Jo Allison / Jo's Kitchen Larder says
It looks and sounds delicious and nutritious! We eat salmon at least once a week and as we all love pies and kids are crazy about the pastry it would go down a treat here. Very clever way of cutting and arranging pastry too! 🙂
Monika says
Thank you! My kids love pastry too and will eat practically anything that comes with it!
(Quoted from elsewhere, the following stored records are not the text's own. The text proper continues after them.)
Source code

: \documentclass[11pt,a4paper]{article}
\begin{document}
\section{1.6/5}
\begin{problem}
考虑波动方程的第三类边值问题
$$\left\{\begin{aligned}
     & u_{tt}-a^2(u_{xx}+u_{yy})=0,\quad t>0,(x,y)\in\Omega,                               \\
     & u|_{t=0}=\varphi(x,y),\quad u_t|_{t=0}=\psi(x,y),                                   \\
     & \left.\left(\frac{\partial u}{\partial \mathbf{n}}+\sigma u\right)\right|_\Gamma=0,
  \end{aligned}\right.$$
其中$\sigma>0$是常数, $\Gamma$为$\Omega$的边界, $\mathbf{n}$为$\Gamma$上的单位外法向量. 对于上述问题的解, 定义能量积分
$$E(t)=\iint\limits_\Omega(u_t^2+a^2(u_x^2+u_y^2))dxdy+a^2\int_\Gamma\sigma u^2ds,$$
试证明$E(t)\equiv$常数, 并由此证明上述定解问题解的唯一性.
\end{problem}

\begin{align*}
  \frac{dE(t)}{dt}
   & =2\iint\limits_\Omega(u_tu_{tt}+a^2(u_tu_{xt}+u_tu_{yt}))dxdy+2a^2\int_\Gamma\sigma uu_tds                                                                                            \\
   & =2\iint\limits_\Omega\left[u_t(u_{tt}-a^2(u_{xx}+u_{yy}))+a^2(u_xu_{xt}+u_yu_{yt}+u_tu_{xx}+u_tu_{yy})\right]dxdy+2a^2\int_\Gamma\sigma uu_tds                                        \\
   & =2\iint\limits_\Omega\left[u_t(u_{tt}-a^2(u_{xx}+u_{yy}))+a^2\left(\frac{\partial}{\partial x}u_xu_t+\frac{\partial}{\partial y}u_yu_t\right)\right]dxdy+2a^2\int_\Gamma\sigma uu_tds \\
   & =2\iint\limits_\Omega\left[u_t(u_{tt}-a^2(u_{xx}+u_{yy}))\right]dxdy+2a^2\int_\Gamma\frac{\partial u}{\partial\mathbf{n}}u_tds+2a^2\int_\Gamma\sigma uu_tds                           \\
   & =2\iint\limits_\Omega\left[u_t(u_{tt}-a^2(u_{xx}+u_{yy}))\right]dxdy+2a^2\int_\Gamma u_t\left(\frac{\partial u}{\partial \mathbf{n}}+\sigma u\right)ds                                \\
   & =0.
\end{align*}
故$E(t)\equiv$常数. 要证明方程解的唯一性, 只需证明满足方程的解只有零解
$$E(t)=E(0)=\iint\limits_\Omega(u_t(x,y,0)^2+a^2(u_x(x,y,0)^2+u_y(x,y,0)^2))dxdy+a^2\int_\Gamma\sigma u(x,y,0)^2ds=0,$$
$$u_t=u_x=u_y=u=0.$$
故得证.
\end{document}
Eb Gargano | Easy Peasy Foodie says
Oooh yum! This sounds lovely. I adore all the flavours and I love that cute thing you've done with the pastry, cutting it into squares - I'm so trying that in the future! Thanks for linking them it to #CookBlogShare. Eb x
Monika says
Thanks Eb, glad you like the squares!
Jacqui Bellefontaine says
I love how you have made the pie top (sorry I must just have to steal this idea) it so much more interesting than just covering with one piece but easy too. I really like the sound of this dish its on my to make list as the lads love salmon and love pie
Monika says
Thank you Jacqui! I like to make patterns on pies, they brown nicely, and it looks better too:)
Dave G says
Looks great! Thanks for the recipe!
Monika says
Thank you! And you are welcome:)
Janice says
This is totally my kind of food! What a delicious recipe.
Monika says
Thank you Janice!
DeeDee says
Sweet potato and Salmon!! 😋❤️
Monika says
It was SO good and SO easy to do too!